### REQUIRED ACTION:
For each entry below, copy the text exactly and leave out any picture.

### THE RECORDS:
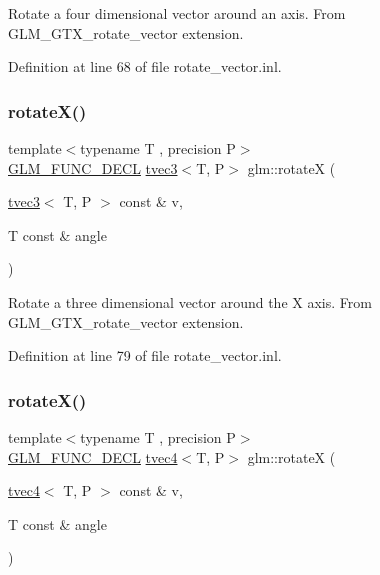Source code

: Rotate a four dimensional vector around an axis. From G\+L\+M\+\_\+\+G\+T\+X\+\_\+rotate\+\_\+vector extension. 

Definition at line 68 of file rotate\+\_\+vector.\+inl.

\mbox{\label{group__gtx__rotate__vector_ga0c2dc9f8507bffcbb957db9818b18508}} 
\subsubsection{\texorpdfstring{rotateX()}{rotateX()}\hspace{0.1cm}{\footnotesize\ttfamily [1/2]}}
{\footnotesize\ttfamily template$<$typename T , precision P$>$ \\
\mbox{\hyperlink{setup_8hpp_ab2d052de21a70539923e9bcbf6e83a51}{G\+L\+M\+\_\+\+F\+U\+N\+C\+\_\+\+D\+E\+CL}} \mbox{\hyperlink{structglm_1_1tvec3}{tvec3}}$<$T, P$>$ glm\+::rotateX (\begin{DoxyParamCaption}\item[{\mbox{\hyperlink{structglm_1_1tvec3}{tvec3}}$<$ T, P $>$ const \&}]{v,  }\item[{T const \&}]{angle }\end{DoxyParamCaption})}

Rotate a three dimensional vector around the X axis. From G\+L\+M\+\_\+\+G\+T\+X\+\_\+rotate\+\_\+vector extension. 

Definition at line 79 of file rotate\+\_\+vector.\+inl.

\mbox{\label{group__gtx__rotate__vector_gadab312d430a564741ae02215255027a0}} 
\subsubsection{\texorpdfstring{rotateX()}{rotateX()}\hspace{0.1cm}{\footnotesize\ttfamily [2/2]}}
{\footnotesize\ttfamily template$<$typename T , precision P$>$ \\
\mbox{\hyperlink{setup_8hpp_ab2d052de21a70539923e9bcbf6e83a51}{G\+L\+M\+\_\+\+F\+U\+N\+C\+\_\+\+D\+E\+CL}} \mbox{\hyperlink{structglm_1_1tvec4}{tvec4}}$<$T, P$>$ glm\+::rotateX (\begin{DoxyParamCaption}\item[{\mbox{\hyperlink{structglm_1_1tvec4}{tvec4}}$<$ T, P $>$ const \&}]{v,  }\item[{T const \&}]{angle }\end{DoxyParamCaption})}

### WRITTEN RESPONSE:
Source code

: Rotate a four dimensional vector around an axis. From G\+L\+M\+\_\+\+G\+T\+X\+\_\+rotate\+\_\+vector extension. 

Definition at line 68 of file rotate\+\_\+vector.\+inl.

\mbox{\label{group__gtx__rotate__vector_ga0c2dc9f8507bffcbb957db9818b18508}} 
\subsubsection{\texorpdfstring{rotateX()}{rotateX()}\hspace{0.1cm}{\footnotesize\ttfamily [1/2]}}
{\footnotesize\ttfamily template$<$typename T , precision P$>$ \\
\mbox{\hyperlink{setup_8hpp_ab2d052de21a70539923e9bcbf6e83a51}{G\+L\+M\+\_\+\+F\+U\+N\+C\+\_\+\+D\+E\+CL}} \mbox{\hyperlink{structglm_1_1tvec3}{tvec3}}$<$T, P$>$ glm\+::rotateX (\begin{DoxyParamCaption}\item[{\mbox{\hyperlink{structglm_1_1tvec3}{tvec3}}$<$ T, P $>$ const \&}]{v,  }\item[{T const \&}]{angle }\end{DoxyParamCaption})}

Rotate a three dimensional vector around the X axis. From G\+L\+M\+\_\+\+G\+T\+X\+\_\+rotate\+\_\+vector extension. 

Definition at line 79 of file rotate\+\_\+vector.\+inl.

\mbox{\label{group__gtx__rotate__vector_gadab312d430a564741ae02215255027a0}} 
\subsubsection{\texorpdfstring{rotateX()}{rotateX()}\hspace{0.1cm}{\footnotesize\ttfamily [2/2]}}
{\footnotesize\ttfamily template$<$typename T , precision P$>$ \\
\mbox{\hyperlink{setup_8hpp_ab2d052de21a70539923e9bcbf6e83a51}{G\+L\+M\+\_\+\+F\+U\+N\+C\+\_\+\+D\+E\+CL}} \mbox{\hyperlink{structglm_1_1tvec4}{tvec4}}$<$T, P$>$ glm\+::rotateX (\begin{DoxyParamCaption}\item[{\mbox{\hyperlink{structglm_1_1tvec4}{tvec4}}$<$ T, P $>$ const \&}]{v,  }\item[{T const \&}]{angle }\end{DoxyParamCaption})}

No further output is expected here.